__Task prompt__:
A faithful copy is required of the lines from the top of the entries through the line that contains "This repository contains", both included, with no pictures.

── Records for this exercise

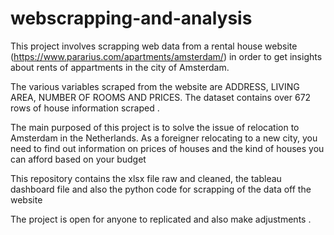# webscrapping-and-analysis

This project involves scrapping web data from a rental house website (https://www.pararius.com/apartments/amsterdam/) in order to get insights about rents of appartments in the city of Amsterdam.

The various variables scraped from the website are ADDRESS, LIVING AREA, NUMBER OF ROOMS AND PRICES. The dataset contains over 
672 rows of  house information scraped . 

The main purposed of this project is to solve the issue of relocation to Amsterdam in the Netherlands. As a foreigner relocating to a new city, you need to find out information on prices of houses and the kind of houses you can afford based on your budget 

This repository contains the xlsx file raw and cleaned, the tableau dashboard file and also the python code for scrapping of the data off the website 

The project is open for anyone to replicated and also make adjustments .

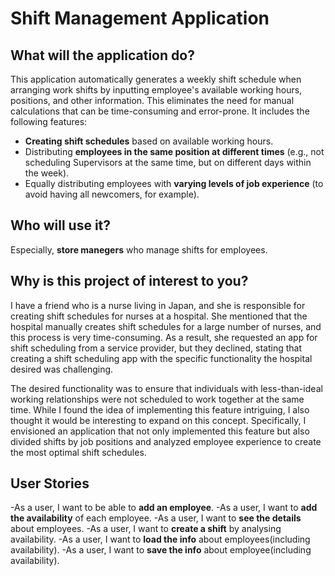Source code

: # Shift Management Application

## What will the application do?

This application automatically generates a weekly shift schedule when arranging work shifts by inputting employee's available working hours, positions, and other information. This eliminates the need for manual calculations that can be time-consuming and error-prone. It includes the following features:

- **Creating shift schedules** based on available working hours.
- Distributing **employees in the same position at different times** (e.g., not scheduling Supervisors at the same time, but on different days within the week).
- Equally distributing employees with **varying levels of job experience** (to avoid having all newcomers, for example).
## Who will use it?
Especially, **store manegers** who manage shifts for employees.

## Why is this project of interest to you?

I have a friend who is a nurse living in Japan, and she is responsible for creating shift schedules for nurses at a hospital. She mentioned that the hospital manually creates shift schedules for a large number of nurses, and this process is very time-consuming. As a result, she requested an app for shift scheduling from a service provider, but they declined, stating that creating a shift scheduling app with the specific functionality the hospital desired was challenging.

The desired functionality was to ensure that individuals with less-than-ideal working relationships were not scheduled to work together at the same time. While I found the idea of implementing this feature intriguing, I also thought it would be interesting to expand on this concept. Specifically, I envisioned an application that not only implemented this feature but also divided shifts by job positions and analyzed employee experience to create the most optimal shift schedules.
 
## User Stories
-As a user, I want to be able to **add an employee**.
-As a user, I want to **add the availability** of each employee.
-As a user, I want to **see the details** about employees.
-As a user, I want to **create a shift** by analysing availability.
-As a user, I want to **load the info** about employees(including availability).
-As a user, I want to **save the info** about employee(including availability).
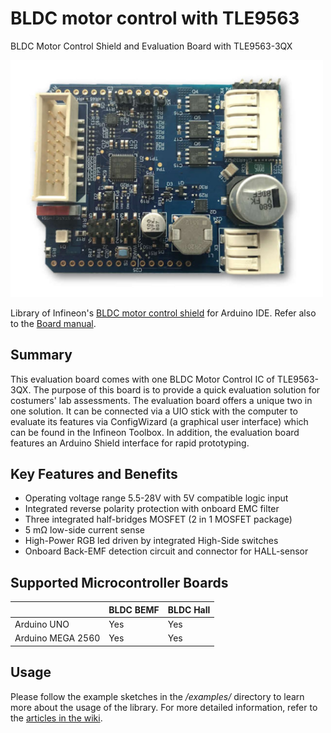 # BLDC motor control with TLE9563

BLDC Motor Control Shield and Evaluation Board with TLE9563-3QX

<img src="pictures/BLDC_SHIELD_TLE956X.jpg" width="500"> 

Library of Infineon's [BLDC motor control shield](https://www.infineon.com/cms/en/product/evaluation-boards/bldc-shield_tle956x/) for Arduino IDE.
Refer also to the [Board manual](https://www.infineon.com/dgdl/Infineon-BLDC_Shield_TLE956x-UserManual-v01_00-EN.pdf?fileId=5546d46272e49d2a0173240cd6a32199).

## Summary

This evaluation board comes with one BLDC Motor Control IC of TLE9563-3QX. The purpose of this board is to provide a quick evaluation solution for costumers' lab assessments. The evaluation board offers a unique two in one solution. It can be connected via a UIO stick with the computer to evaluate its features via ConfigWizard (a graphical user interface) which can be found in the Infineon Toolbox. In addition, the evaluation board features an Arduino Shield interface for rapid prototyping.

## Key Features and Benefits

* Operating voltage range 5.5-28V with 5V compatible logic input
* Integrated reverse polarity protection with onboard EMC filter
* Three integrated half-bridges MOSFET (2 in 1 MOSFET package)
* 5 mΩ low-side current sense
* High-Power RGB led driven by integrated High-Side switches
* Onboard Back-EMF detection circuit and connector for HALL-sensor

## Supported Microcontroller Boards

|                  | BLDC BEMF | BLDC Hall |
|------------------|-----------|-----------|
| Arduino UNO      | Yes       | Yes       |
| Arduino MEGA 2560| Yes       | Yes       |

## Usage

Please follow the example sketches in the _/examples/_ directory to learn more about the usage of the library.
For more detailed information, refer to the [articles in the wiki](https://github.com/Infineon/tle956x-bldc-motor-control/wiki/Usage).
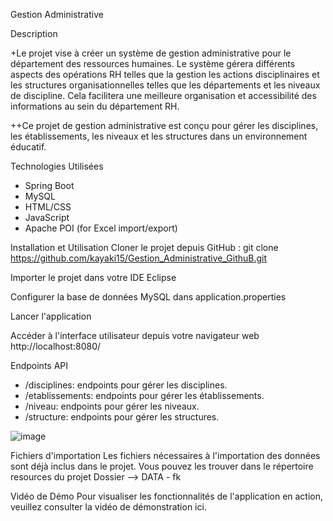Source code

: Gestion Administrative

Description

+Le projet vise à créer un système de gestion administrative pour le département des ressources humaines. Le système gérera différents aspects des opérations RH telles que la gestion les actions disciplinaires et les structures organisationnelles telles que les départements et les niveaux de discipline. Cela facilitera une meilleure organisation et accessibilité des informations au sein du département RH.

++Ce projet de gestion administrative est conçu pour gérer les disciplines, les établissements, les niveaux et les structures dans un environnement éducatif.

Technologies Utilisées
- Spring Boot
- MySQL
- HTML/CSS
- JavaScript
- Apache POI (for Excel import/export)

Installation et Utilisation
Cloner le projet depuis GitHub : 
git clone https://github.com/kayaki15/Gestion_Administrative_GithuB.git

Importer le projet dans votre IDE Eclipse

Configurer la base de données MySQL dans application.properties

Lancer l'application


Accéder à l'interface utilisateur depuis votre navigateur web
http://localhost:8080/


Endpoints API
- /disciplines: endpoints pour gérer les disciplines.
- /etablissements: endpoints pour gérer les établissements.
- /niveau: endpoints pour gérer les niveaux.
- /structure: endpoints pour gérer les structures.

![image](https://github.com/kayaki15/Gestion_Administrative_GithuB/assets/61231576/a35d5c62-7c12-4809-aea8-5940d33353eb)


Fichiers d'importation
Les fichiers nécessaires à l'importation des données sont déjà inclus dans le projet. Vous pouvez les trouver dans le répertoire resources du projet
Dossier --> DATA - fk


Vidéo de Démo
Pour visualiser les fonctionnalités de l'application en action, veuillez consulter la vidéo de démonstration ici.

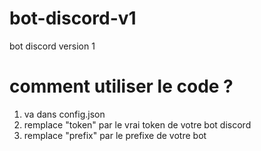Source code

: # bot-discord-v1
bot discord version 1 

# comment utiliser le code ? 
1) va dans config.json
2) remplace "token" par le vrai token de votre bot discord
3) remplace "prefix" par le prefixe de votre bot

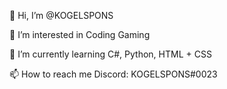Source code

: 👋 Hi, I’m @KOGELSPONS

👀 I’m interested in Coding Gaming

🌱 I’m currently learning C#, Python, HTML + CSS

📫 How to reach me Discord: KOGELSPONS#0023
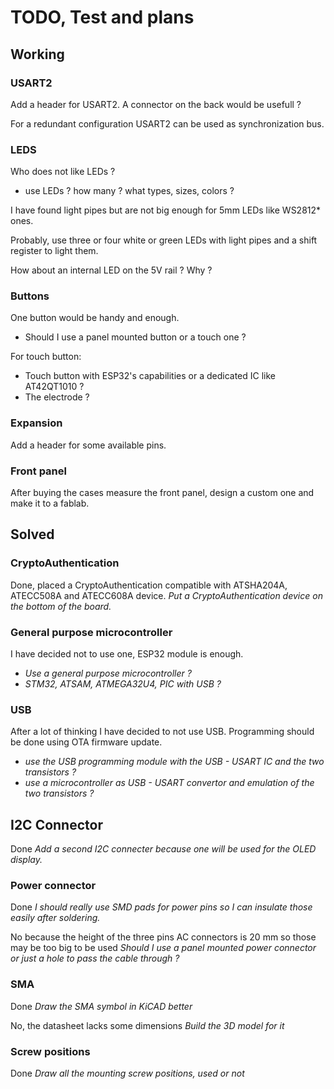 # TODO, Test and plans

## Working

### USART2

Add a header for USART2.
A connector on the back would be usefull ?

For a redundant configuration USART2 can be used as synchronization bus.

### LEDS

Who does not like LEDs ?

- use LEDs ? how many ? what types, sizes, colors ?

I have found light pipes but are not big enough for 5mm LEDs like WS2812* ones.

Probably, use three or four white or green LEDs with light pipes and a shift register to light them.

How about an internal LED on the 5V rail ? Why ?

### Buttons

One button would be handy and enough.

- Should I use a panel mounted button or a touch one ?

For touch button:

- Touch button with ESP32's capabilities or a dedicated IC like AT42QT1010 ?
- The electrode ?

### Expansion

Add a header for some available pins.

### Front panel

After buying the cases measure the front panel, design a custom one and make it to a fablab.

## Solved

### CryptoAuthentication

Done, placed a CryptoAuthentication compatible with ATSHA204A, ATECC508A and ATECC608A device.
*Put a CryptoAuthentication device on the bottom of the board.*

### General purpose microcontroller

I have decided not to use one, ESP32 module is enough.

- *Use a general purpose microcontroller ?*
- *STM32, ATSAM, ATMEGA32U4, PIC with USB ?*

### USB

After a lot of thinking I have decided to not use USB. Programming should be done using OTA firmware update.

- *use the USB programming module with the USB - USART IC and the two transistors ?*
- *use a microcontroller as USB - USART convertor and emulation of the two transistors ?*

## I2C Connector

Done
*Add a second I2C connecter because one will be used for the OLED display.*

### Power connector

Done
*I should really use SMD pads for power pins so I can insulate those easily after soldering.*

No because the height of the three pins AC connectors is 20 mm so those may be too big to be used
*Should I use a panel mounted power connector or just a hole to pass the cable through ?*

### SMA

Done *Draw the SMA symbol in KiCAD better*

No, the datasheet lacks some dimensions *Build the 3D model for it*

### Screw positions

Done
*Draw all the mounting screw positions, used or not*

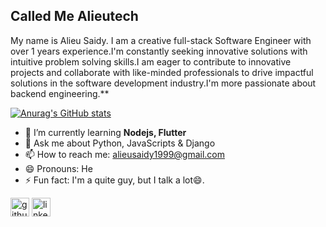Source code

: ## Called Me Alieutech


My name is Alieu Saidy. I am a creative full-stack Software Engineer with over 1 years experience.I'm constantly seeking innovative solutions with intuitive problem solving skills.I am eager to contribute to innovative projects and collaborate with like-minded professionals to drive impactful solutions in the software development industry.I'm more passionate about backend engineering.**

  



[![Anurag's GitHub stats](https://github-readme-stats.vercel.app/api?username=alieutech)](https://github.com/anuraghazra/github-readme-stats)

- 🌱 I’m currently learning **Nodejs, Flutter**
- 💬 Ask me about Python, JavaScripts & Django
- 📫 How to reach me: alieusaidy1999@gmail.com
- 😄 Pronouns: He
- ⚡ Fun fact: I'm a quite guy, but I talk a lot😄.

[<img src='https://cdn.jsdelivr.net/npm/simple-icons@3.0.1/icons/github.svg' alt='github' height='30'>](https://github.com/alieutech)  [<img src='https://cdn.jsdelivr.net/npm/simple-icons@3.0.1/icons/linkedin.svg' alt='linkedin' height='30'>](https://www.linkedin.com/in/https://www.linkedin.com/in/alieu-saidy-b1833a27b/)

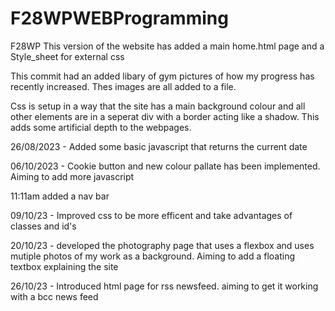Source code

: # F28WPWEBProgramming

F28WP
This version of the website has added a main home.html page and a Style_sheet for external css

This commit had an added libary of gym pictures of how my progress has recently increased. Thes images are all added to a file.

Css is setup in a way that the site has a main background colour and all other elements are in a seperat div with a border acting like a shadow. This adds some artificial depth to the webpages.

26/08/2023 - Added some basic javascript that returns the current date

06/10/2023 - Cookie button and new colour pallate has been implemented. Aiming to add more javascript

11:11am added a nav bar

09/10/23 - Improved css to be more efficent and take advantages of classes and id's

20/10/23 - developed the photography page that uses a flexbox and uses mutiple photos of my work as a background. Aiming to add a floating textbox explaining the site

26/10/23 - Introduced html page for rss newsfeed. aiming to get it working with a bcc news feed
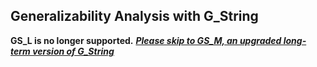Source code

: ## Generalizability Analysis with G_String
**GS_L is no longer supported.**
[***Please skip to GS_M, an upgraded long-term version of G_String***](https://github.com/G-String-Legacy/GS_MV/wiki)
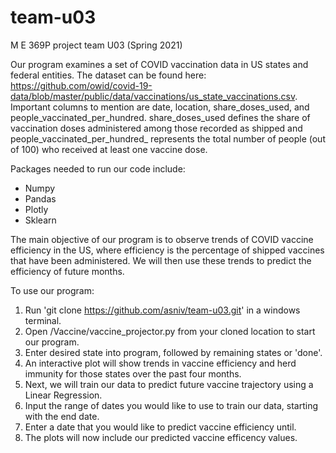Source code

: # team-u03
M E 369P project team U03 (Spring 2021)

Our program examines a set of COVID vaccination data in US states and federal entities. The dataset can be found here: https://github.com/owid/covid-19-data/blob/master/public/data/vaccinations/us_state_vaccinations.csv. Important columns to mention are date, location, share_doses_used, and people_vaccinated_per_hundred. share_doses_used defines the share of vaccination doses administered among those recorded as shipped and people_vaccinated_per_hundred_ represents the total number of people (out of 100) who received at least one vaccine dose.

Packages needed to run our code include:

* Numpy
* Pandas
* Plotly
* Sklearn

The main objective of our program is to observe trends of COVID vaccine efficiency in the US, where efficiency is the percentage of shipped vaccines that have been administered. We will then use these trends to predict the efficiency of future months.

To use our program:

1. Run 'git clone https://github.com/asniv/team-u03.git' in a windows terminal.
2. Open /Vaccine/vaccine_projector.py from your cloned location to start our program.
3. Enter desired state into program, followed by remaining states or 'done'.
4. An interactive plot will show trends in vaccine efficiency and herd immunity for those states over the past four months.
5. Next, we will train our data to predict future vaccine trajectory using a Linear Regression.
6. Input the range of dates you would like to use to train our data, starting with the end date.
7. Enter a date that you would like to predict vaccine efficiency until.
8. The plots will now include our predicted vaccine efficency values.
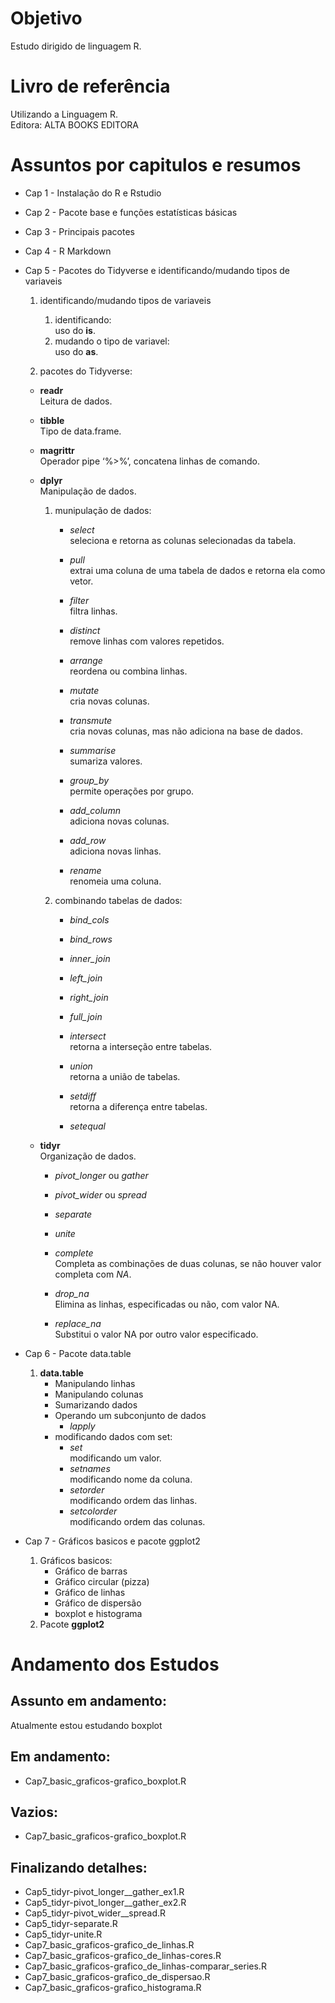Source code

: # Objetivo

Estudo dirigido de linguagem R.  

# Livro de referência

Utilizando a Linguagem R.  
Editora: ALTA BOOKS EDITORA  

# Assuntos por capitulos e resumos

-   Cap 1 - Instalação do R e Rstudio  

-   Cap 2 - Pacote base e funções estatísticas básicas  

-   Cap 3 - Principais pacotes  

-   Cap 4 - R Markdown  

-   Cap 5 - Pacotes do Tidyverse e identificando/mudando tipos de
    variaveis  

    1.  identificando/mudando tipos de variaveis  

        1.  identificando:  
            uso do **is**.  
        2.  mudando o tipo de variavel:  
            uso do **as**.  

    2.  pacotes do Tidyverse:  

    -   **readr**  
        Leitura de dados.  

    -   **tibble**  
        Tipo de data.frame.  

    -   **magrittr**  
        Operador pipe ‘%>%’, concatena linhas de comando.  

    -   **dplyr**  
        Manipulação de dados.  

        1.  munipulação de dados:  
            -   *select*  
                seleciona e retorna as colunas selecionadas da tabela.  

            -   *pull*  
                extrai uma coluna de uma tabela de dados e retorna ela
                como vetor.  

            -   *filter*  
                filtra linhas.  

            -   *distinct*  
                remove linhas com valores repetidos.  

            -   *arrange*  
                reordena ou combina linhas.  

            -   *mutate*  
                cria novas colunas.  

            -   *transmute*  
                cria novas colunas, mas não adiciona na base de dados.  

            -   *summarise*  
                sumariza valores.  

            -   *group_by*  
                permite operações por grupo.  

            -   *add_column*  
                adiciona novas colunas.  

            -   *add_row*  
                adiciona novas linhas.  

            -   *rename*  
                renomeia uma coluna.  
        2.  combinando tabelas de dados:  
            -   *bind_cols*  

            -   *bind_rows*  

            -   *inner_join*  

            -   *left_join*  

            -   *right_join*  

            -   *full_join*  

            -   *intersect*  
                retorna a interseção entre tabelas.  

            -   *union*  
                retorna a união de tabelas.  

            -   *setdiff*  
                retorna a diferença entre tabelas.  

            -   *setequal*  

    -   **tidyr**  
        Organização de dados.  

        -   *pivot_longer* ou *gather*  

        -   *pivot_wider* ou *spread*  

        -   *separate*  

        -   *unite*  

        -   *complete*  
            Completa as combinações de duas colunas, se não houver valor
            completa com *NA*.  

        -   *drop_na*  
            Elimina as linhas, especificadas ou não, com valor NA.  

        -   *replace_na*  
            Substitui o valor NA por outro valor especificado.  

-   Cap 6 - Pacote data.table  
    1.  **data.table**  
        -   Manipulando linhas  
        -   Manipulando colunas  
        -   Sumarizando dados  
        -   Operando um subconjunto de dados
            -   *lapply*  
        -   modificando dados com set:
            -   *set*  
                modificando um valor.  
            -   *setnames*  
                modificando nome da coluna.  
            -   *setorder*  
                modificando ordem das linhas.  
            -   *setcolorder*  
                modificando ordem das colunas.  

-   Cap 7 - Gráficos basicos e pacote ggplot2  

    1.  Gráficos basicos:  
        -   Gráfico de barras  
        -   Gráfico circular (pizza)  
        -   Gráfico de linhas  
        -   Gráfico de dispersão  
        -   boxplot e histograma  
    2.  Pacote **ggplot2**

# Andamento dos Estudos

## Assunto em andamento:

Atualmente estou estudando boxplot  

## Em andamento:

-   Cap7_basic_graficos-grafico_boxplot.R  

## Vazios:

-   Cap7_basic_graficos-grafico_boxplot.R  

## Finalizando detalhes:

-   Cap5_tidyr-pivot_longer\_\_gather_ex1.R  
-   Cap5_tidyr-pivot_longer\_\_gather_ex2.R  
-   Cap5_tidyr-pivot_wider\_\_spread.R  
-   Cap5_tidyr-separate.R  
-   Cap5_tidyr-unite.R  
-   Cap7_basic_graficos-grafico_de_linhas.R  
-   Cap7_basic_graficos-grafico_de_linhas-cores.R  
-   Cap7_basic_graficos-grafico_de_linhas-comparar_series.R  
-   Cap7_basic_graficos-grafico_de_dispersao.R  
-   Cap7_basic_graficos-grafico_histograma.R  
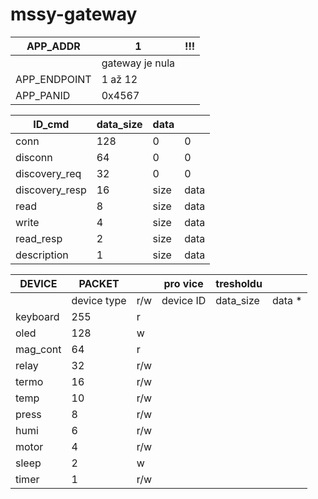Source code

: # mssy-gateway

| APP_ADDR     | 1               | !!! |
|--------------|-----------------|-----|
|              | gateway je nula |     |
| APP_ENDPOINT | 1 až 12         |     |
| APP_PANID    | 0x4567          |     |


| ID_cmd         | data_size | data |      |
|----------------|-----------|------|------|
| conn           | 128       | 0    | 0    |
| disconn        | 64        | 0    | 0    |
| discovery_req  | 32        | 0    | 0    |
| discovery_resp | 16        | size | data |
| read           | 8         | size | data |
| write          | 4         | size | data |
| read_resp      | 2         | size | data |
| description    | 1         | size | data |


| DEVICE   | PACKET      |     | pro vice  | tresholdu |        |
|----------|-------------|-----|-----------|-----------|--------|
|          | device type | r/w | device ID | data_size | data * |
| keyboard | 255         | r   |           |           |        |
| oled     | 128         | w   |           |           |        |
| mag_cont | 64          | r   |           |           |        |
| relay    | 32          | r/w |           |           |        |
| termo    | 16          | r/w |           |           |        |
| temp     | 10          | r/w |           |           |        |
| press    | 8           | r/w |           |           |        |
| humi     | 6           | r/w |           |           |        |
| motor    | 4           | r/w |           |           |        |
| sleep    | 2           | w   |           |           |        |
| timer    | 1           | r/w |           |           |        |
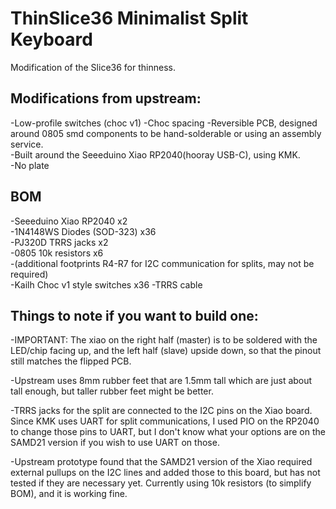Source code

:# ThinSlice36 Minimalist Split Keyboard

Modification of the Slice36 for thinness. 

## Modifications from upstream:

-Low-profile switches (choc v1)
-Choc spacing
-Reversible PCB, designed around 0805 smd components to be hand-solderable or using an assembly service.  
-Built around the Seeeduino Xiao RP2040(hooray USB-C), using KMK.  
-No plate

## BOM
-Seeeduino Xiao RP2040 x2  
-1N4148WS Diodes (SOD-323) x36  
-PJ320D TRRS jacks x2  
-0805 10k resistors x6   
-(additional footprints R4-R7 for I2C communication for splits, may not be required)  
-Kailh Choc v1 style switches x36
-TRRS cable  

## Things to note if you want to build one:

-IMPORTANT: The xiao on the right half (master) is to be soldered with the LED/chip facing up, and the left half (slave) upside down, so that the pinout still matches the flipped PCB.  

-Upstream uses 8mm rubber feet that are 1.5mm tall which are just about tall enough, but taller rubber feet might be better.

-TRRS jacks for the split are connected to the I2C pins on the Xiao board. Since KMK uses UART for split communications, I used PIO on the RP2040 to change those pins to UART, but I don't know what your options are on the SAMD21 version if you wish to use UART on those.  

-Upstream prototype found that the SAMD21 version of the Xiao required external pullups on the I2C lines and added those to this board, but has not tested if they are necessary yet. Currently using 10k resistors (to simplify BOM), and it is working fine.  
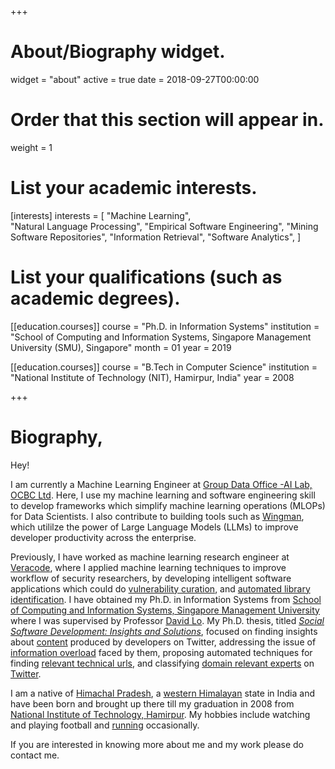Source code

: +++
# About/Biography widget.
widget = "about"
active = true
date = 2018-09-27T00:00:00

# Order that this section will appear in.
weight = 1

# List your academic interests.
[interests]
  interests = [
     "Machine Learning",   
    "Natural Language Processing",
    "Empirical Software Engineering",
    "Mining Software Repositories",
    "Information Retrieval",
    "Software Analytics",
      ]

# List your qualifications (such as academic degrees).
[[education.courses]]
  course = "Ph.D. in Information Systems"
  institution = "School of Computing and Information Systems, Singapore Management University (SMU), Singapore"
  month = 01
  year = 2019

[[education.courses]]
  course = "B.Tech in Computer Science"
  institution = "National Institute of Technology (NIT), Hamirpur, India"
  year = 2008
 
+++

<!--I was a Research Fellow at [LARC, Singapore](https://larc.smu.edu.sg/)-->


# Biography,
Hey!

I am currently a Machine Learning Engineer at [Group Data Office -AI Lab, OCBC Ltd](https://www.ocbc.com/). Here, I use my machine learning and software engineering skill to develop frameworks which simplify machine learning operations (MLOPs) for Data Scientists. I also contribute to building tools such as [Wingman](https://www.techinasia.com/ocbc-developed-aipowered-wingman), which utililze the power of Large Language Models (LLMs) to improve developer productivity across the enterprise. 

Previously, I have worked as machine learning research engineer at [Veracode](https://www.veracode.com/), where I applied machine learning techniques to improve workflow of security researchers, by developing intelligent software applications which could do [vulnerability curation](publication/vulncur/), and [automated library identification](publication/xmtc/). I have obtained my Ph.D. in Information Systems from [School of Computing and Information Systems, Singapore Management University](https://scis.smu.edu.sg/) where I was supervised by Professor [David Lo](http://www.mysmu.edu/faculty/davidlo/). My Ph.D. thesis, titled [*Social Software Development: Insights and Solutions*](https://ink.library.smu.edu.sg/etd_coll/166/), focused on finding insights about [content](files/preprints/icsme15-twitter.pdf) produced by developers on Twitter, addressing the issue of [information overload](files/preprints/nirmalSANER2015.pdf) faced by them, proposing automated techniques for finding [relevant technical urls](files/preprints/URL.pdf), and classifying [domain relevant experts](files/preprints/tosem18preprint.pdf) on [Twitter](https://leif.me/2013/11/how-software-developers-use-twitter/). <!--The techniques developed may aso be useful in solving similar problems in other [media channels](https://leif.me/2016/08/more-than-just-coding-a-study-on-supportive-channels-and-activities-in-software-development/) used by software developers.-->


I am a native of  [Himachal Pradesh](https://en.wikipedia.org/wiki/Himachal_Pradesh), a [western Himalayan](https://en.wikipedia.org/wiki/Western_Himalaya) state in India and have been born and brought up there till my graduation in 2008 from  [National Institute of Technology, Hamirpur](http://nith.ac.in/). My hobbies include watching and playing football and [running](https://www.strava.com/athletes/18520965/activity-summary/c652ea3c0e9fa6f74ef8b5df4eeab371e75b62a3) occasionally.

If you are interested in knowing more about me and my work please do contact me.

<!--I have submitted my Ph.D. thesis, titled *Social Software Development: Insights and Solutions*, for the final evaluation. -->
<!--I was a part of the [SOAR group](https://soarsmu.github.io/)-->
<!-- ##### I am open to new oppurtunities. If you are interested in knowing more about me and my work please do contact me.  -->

────

__Result below__:
# webscrapping-and-analysis

This project involves scrapping web data from a rental house website (https://www.pararius.com/apartments/amsterdam/) in order to get insights about rents of appartments in the city of Amsterdam.

The various variables scraped from the website are ADDRESS, LIVING AREA, NUMBER OF ROOMS AND PRICES. The dataset contains over 
672 rows of  house information scraped . 

The main purposed of this project is to solve the issue of relocation to Amsterdam in the Netherlands. As a foreigner relocating to a new city, you need to find out information on prices of houses and the kind of houses you can afford based on your budget 

This repository contains the xlsx file raw and cleaned, the tableau dashboard file and also the python code for scrapping of the data off the website 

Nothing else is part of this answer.